Fatheroos and Socceroos – we have a lot in common. We both make mistakes. We have our wins and we have our losses. We need encouragement. We need our fans. We need our coaches and we need to work hard at training to get better.

The similarities between the challenges of playing for the Socceroos and being a father are striking to say the least. As Samuel Goldwyn famously said, “The harder I work, the luckier I get”.

As Melanie Pinola said, “There are few true overnight successes. Behind what looks like sudden success is often years of work, trial and error, and failures. But the harder you work, the more good ideas and chances you may make for yourself.”

Ray Gatt in his article called “Socceroos fall agonisingly close to Netherlands in World Cup Thriller” tells the story well.

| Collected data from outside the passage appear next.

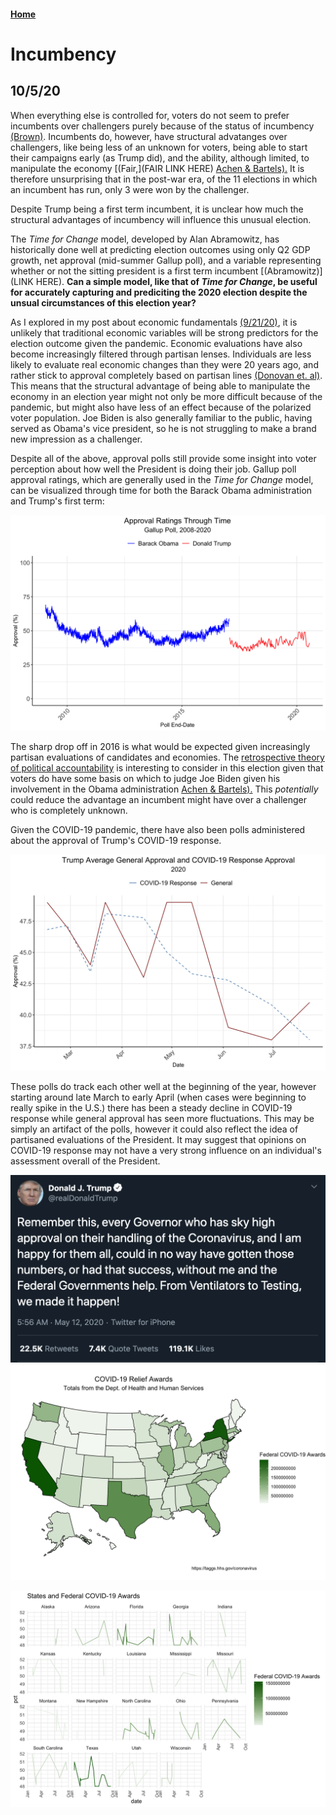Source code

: #### [Home](https://cassidybargell.github.io/election_analytics/)

# Incumbency
## 10/5/20

When everything else is controlled for, voters do not seem to prefer incumbents over challengers purely because of the status of incumbency [(Brown)](https://www-cambridge-org.ezp-prod1.hul.harvard.edu/core/services/aop-cambridge-core/content/view/ECFE39E003912F8AF65C2AD14A34BD8C/S2052263014000062a.pdf/div-class-title-voters-don-t-care-much-about-incumbency-div.pdf). Incumbents do, however, have structural advatanges over challengers, like being less of an unknown for voters, being able to start their campaigns early (as Trump did), and the ability, although limited, to manipulate the economy [(Fair,](FAIR LINK HERE) [Achen & Bartels).](https://muse-jhu-edu.ezp-prod1.hul.harvard.edu/book/64646) It is therefore unsurprising that in the post-war era, of the 11 elections in which an incumbent has run, only 3 were won by the challenger.

Despite Trump being a first term incumbent, it is unclear how much the structural advantages of incumbency will influence this unusual election.

The *Time for Change* model, developed by Alan Abramowitz, has historically done well at predicting election outcomes using only Q2 GDP growth, net approval (mid-summer Gallup poll), and a variable representing whether or not the sitting president is a first term incumbent [(Abramowitz)](LINK HERE). **Can a simple model, like that of *Time for Change*, be useful for accurately capturing and prediciting the 2020 election despite the unsual circumstances of this election year?**

As I explored in my post about economic fundamentals [(9/21/20)](https://cassidybargell.github.io/election_analytics/posts/week_2.html), it is unlikely that traditional economic variables will be strong predictors for the election outcome given the pandemic. Economic evaluations have also become increasingly filtered through partisan lenses. Individuals are less likely to evaluate real economic changes than they were 20 years ago, and rather stick to approval completely based on partisan lines [(Donovan et. al)](https://link-springer-com.ezp-prod1.hul.harvard.edu/article/10.1007/s11109-019-09539-8). This means that the structural advantage of being able to manipulate the economy in an election year might not only be more difficult because of the pandemic, but might also have less of an effect because of the polarized voter population. Joe Biden is also generally familiar to the public, having served as Obama's vice president, so he is not struggling to make a brand new impression as a challenger. 

Despite all of the above, approval polls still provide some insight into voter perception about how well the President is doing their job. Gallup poll approval ratings, which are generally used in the *Time for Change* model, can be visualized through time for both the Barack Obama administration and Trump's first term:

![](../figures/approval_through_time.png)

The sharp drop off in 2016 is what would be expected given increasingly partisan evaluations of candidates and economies. The [retrospective theory of political accountability](https://cassidybargell.github.io/election_analytics/posts/week_2.html) is interesting to consider in this election given that voters do have some basis on which to judge Joe Biden given his involvement in the Obama administration [Achen & Bartels).](https://muse-jhu-edu.ezp-prod1.hul.harvard.edu/book/64646) This *potentially* could reduce the advantage an incumbent might have over a challenger who is completely unknown.

Given the COVID-19 pandemic, there have also been polls administered about the approval of Trump's COVID-19 response. 

![](../figures/trump_2020_approvals.png)

These polls do track each other well at the beginning of the year, however starting around late March to early April (when cases were beginning to really spike in the U.S.) there has been a steady decline in COVID-19 response while general approval has seen more fluctuations. This may be simply an artifact of the polls, however it could also reflect the idea of partisaned evaluations of the President. It may suggest that opinions on COVID-19 response may not have a very strong influence on an individual's assessment overall of the President. 


![](../figures/trump_tweet.png)
![](../figures/state_covid_relief.png)

![](../figures/states_vs_federalspend.png)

Australia’s chances of progressing to the second round of the World Cup are over, but they didn’t end without a courageous fight.

Australia surely won the hearts of world football after going down 3-2 to Holland in a pulsating, remarkable game at the Esatdio Beira-Rio in Porto Alegre in front of a near-sellout crowd that was kept engrossed from start to finish.

The Socceroos gave as much as they got — even more — in a performance that will give huge confidence for the future of the national team and the sport in Australia in general.

“I just wanted the players to get the reward for the way they went about things today,” said Socceroos’ coach Ange Postecoglou after the enthralling match.

“I have put a lot of pressure on the players and the staff that we are going to be a certain type of team and take it to world class opposition, but it is one thing saying it and another thing doing it.

“They did that today but didn’t get their reward. It’s heartbreaking and massively disappointing.”

Australia out played, out thought and out ran the Dutch for large parts of the game, only for the class of Robin van Persie and Arjen Robben to be telling factors in the end.

Any vague hopes Australia had of progressing to the second round ended when world champion Spain were beaten in a later Group B match by Chile, leaving the Dutch and the South Americans unbeaten and assured of getting through.

Once again, Tim Cahill was a hero for the Socceroos, scoring his fifth World Cup goal and surely etching his name as the country’s greatest player of all time.

Craig Foster, SBS world cup commentator and former Socceroo, said it so beautifully when talking about the Socceroos brave fight against Holland:

“We Australians, we hate to lose. We hate losing, that is obvious. . . The World Cup is a new level for Australian sport. You have to be here to learn. We have come to the World Cup to test ourselves. We learnt a lot today. What we also did was show the world that we have been working hard and we can play football.”

‘Fos’ then shared a powerful insight regarding the people who had criticised him for having a ‘losing mentality’. “We are going to win in the future. Sometimes you have to lose to win.”

As fathers we have to take encouragement from Craig Foster’s words, “You have to lose to win”. We often learn more from our mistakes than our successes.

I will always remember the day I refused to go and see my daughter sing one of her own songs on one of her last school assemblies before her final exam. My reasoning was flawed. I had seen her sing all over the world while playing in our family band. We had recorded together, travelled together and probably done over 500 concerts together over a fourteen year period of her performing life.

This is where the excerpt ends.